Speaking of which, it’s your turn.”

They
switched spots on the medical table. Telisa accessed the instructions from the
table. Of course, the procedure was mostly automated. She skimmed some dire
looking emergency instructions.

If
something goes wrong, I’ll be left with a mess on my hands.

She
checked for the presence of a full medical suite. It was there. Apparently the
Vovokan ship had been well equipped. She allowed the robot to proceed.

It
went even faster than her switch out had gone. Cilreth was up within a minute.
They stared at their old links, coated in fluid, sitting on a tray.

Telisa
decided to try out another of the reasons she had decided to upgrade. One of
her link’s internal services included a new emotion management suite. The link
could suppress or enhance activity in parts of the brain related to emotions.
She saw a concentration suite that could control emotion to improve focus on
complex mental tasks. It was limited to one three hour cycle every twenty four
hours.

I
need to forget about Magnus for longer than three hours at a time.

“Can
you remove the emotion management limitations?” Telisa asked.

Cilreth
stopped working and looked at Telisa.

“Is
that what this is about?”

“No,
it’s about anything Shiny may have done to the other link,” Telisa said.

“I
won’t tamper with it. I’ve seen the research. If you leave those things on too
long, you’ll become a different person.”

“I
need to focus on this mission. I have to get Magnus back.

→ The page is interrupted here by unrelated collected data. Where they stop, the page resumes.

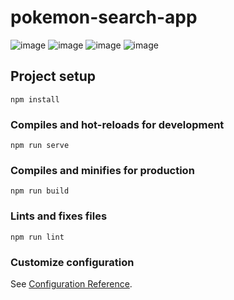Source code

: # pokemon-search-app

![image](https://user-images.githubusercontent.com/55732539/184631174-f3c17695-1d5f-42a8-82b2-4bfc6b256373.png)
![image](https://user-images.githubusercontent.com/55732539/184631218-cf453466-d7db-40bc-88bd-dc6316503301.png)
![image](https://user-images.githubusercontent.com/55732539/184637126-351e6abd-94da-4a98-819f-8a5faaace7bd.png)
![image](https://user-images.githubusercontent.com/55732539/184631253-e74397e9-c379-43f7-9257-3cdc5177db5f.png)

## Project setup
```
npm install
```

### Compiles and hot-reloads for development
```
npm run serve
```

### Compiles and minifies for production
```
npm run build
```

### Lints and fixes files
```
npm run lint
```

### Customize configuration
See [Configuration Reference](https://cli.vuejs.org/config/).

The way I see it,
suppressing my feelings both keeps me from despair and also will help me fix
the problem.”

“If
you were able to do that, then you’d find that when you get him back, you
wouldn’t have any feelings for him anymore,” Cilreth said. “In fact, after a
week or two without emotions, humans don’t tend to turn them back on again. And
when you do, they take a long time to come back. If you turned it on for ten
years, not only would you not care about Magnus anymore, you probably wouldn’t
even have a will to live. Three hours a day should be sufficient.”

Telisa
sighed.

“How
about an endocrine pack?”

Space
force soldiers had implants in the abdomen that could interact with their
endocrine system by releasing compounds controlled through their link. The
ability to change various bodily signals was sometimes useful in combat
situations, as well as in dealing with the stress of prolonged engagements.